Mark’s son got better and the SFPD exonerated Mark, but the police detective was unable to contact Mark to tell him so because he had no email and no phone service. Ultimately, the detective mailed a letter to Mark’s house to tell him that he wasn’t suspected of abusing his son.
"i miss sharing selfies", Ava, hi this is ava
A short personal read that made me really come to terms with how much online culture has changed. Oh yeah, posting selfies didn't always have a noticeable dark underbelly to it, that's a recent happening tied to new social and scientific technologies. Also, shoutout to Ava for also doing a blog roundup, where I found the first two links!
"twin cities metro communion", socioreligious chrysalis
This one-paragaraph post gave me, like, two hours and counting of Stuff to chew on. It's one of those little mysticist quotes that's not even unsummarizable or that weird, all things considered, that just lodges in your head.
"The Native vote dilemma", B. "Toastie" Oaster, High Country News
In a sea of corny, disagreeable rhetoric about "saving democracy" and so on, I found myself wanting more specific conversations where "resistance" is grounded in someone's experience, not as a muddy jetty that abstracts away why and how resistance is good. What especially resonated here were the suggestions that "individuals re-root themselves in the prayer or vision they hold" and that resistance (voting or not) is "a gift from our ancestors and a prayer for the next seven generations". I have a few more weeks of being bombarded with IDENTITY FOR HARRIS on campus, and I'll be keeping those frameworks in my heart to help interpret the noise.
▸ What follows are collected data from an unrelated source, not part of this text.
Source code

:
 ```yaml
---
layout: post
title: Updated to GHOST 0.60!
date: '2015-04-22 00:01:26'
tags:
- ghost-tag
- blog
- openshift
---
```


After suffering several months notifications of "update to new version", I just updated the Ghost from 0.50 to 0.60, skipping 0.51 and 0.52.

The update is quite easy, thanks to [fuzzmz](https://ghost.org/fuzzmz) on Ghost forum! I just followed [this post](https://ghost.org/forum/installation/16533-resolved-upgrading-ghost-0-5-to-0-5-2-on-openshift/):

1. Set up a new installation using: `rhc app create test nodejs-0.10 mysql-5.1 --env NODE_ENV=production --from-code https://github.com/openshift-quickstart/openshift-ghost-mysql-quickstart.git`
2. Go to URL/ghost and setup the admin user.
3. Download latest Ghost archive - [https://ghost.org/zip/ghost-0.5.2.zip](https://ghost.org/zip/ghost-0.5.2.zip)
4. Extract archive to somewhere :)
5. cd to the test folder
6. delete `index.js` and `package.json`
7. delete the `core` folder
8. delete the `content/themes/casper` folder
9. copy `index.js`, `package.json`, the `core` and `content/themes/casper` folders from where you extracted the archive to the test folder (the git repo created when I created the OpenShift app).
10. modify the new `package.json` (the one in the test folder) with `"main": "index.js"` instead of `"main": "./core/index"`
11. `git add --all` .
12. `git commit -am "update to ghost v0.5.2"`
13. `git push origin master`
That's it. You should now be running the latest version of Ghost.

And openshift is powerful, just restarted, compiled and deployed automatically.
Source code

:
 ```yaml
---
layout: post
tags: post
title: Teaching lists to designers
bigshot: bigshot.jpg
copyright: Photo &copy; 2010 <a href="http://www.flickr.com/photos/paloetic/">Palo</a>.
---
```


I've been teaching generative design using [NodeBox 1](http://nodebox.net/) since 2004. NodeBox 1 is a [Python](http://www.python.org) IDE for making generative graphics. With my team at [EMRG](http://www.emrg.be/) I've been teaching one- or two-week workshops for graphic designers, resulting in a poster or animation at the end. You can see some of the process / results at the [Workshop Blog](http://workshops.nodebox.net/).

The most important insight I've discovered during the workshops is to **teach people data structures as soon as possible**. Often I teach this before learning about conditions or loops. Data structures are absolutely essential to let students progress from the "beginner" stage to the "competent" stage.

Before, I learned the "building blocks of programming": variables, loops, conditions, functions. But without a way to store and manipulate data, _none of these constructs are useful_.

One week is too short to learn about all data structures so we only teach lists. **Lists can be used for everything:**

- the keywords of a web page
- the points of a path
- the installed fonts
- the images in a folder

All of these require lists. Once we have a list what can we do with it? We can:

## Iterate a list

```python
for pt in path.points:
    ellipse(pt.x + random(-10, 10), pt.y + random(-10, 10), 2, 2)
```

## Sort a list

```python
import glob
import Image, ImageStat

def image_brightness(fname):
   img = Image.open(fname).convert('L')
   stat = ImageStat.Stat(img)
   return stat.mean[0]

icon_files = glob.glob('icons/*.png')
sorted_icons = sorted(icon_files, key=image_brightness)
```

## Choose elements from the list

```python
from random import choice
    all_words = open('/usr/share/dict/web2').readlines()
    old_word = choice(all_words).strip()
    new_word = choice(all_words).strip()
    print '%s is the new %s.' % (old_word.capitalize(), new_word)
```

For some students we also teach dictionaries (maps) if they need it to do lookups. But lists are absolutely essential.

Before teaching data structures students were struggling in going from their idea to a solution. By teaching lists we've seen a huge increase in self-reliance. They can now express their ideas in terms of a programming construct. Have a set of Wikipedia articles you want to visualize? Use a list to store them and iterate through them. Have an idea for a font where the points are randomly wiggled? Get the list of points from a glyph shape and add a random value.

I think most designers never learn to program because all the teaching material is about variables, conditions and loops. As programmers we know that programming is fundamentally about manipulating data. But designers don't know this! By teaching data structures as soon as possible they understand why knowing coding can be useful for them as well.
The Haudenosaunee Confederacy rejected imposed U.S. citizenship as treasonous, and even now considers it a violation of international law. As citizens of the Six Nations, they do not necessarily seek dual citizenship. Indigenous history shows that citizenship and voting rights can actually be a defeat instead of a victory: they assimilate Natives, and face them with candidates who are unlikely to support Indigenous liberation.
"What to Make of Land Art in the Era of Landback", Savanna Strott and Joey Lovato, High Country News
This article centers on "City", a massive land art structure that attempts to permanently occupy the earth in a way that especially mirrors settler-colonial ideology. The way the Indigenous artists featured in the article describe the way it a/effected them genuinely made my body queasy, too. I'm also struck by how the artists criticizing it aren't doing so to the exclusion of close-reading or describing meaning produced in the experience.
At the same time Western artists began carving the earth in the name of art, the American Indian Movement crystallized centuries-old demands to return unceded land. Indigenous nations organized, arranging a 19-month occupation on Alcatraz Island and satirically offering the federal government glass beads and red cloth worth $24 in exchange for it.